I am presently undergoing such a situation of oppression, from folks who have not the slightest knowledge of me whatsoever. I have cried to ABBA, and I know His hand is upon the situation, and, that most crucial to my own well being, that HE is well in control!
We are so far from knowing, in spite of Havvah partaking the fruit, what is good and what is evil. The choices and decisions we often make points to that. We take good for evil and evil for good : -( blinded by our discontentment.

Ken

I have always believed that this verse does not imply that Adam nor Eve suddenly became aware of right from wrong by eating the fruit. I believe eating the fruit signifies disobedience, and disobedience is the practice of declaring (by your actions) that what God has determined is good or evil is now supplanted by what a person themselves determines is good and evil.

I think that Ian Hodge intimated correctly in his comments that to be like God – to “know” good and evil”, means to be(come) the one who determines right from wrong for ones-self.
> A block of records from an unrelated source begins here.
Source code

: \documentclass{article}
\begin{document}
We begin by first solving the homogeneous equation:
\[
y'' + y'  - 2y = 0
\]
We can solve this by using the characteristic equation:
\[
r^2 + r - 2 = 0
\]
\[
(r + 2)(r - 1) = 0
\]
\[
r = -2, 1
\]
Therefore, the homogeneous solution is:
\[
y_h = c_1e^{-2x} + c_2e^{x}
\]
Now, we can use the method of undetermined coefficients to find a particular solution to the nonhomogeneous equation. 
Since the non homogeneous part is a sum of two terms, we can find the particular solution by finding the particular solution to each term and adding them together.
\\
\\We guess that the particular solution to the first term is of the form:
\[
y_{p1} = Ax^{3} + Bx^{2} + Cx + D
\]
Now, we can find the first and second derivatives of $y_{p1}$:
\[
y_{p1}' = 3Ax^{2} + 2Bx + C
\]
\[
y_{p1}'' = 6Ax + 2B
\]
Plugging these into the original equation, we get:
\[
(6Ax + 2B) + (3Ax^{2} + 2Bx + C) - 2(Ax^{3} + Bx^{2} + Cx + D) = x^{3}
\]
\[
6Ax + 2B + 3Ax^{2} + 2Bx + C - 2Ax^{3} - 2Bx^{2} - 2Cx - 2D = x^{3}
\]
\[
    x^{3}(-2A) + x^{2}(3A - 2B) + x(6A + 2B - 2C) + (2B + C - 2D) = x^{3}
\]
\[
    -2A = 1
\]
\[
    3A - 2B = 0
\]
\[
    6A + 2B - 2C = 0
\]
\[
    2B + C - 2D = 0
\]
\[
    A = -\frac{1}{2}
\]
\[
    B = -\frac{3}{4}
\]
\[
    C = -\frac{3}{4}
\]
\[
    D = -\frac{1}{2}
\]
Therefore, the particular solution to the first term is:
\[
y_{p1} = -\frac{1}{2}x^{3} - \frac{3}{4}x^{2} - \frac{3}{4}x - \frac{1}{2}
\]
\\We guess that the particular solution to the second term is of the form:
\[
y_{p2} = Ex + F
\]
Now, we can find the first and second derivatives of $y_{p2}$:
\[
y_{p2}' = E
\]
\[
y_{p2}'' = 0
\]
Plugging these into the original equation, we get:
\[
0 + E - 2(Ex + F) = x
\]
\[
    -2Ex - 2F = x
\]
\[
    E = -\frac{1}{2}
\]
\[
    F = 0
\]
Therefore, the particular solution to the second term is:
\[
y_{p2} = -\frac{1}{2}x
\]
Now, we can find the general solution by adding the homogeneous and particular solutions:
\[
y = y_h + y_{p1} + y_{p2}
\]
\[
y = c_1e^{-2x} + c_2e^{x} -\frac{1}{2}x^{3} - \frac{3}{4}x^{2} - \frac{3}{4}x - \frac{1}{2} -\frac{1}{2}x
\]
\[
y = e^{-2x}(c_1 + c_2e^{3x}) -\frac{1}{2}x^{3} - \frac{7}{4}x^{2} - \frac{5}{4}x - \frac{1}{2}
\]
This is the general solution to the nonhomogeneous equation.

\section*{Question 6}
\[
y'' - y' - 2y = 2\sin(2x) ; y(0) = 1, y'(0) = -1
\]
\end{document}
If this isn’t true, then the concept or “knowledge” of right and wrong was foreign to Adam and Even until after they disobeyed – their disobedience being what exposed them to the concept in the first place. How could God hold them responsible for sinning when they had no concept of right and wrong until after they committed the act?

I believe we also commit the same sin with the same consequence each time we disobey the will of God. We die – separated from the Giver of life – by deciding that we will become our own source of life (like God) – and determine for ourselves what is right and wrong.